**Work instructions**
Transcribe this listing exactly; omit the pictures.

**Task data**

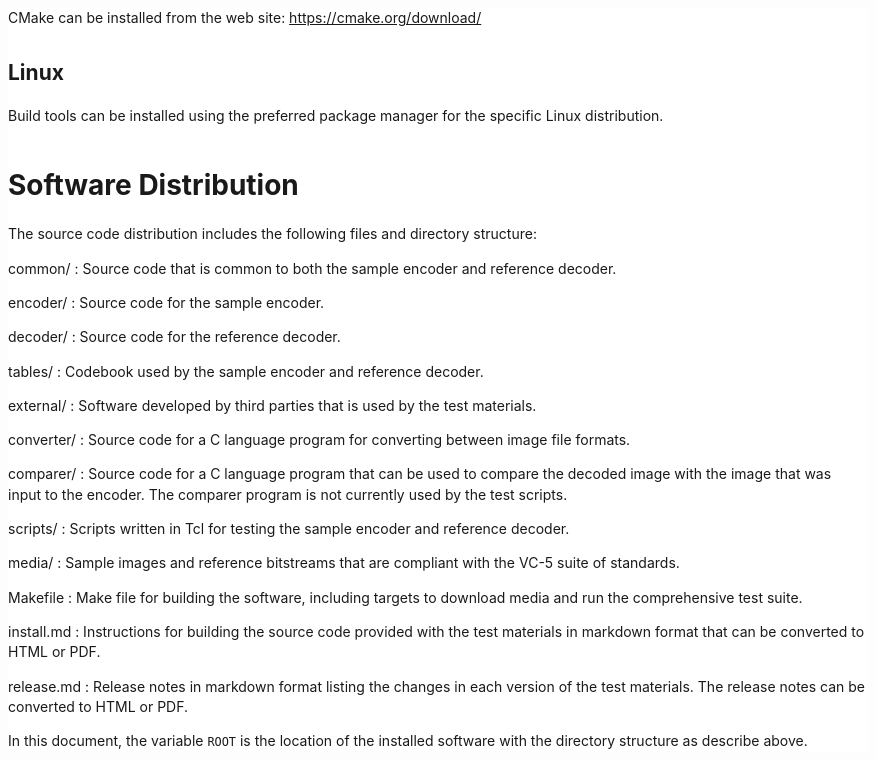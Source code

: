 CMake can be installed from the web site: <https://cmake.org/download/>


## Linux

Build tools can be installed using the preferred package manager for the specific Linux distribution.


# Software Distribution

The source code distribution includes the following files and directory structure:

common/
: Source code that is common to both the sample encoder and reference decoder.

encoder/
: Source code for the sample encoder.

decoder/
: Source code for the reference decoder.

tables/
: Codebook used by the sample encoder and reference decoder.

external/
: Software developed by third parties that is used by the test materials.

converter/
: Source code for a C language program for converting between image file formats.

comparer/
: Source code for a C language program that can be used to compare the decoded image with
the image that was input to the encoder.  The comparer program is not currently used by
the test scripts.

scripts/
: Scripts written in Tcl for testing the sample encoder and reference decoder.

media/
: Sample images and reference bitstreams that are compliant with the VC-5 suite of standards.

Makefile
: Make file for building the software, including targets to download media and run the comprehensive test suite.

install.md
: Instructions for building the source code provided with the test materials in markdown format
that can be converted to HTML or PDF.

release.md
: Release notes in markdown format listing the changes in each version of the test materials.
The release notes can be converted to HTML or PDF.

In this document, the variable `ROOT` is the location of the installed software with the
directory structure as describe above.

**Task output**
Source code

: CMake can be installed from the web site: <https://cmake.org/download/>


## Linux

Build tools can be installed using the preferred package manager for the specific Linux distribution.


# Software Distribution

The source code distribution includes the following files and directory structure:

common/
: Source code that is common to both the sample encoder and reference decoder.

encoder/
: Source code for the sample encoder.

decoder/
: Source code for the reference decoder.

tables/
: Codebook used by the sample encoder and reference decoder.

external/
: Software developed by third parties that is used by the test materials.

converter/
: Source code for a C language program for converting between image file formats.

comparer/
: Source code for a C language program that can be used to compare the decoded image with
the image that was input to the encoder.  The comparer program is not currently used by
the test scripts.

scripts/
: Scripts written in Tcl for testing the sample encoder and reference decoder.

media/
: Sample images and reference bitstreams that are compliant with the VC-5 suite of standards.

Makefile
: Make file for building the software, including targets to download media and run the comprehensive test suite.

install.md
: Instructions for building the source code provided with the test materials in markdown format
that can be converted to HTML or PDF.

release.md
: Release notes in markdown format listing the changes in each version of the test materials.
The release notes can be converted to HTML or PDF.

In this document, the variable `ROOT` is the location of the installed software with the
directory structure as describe above.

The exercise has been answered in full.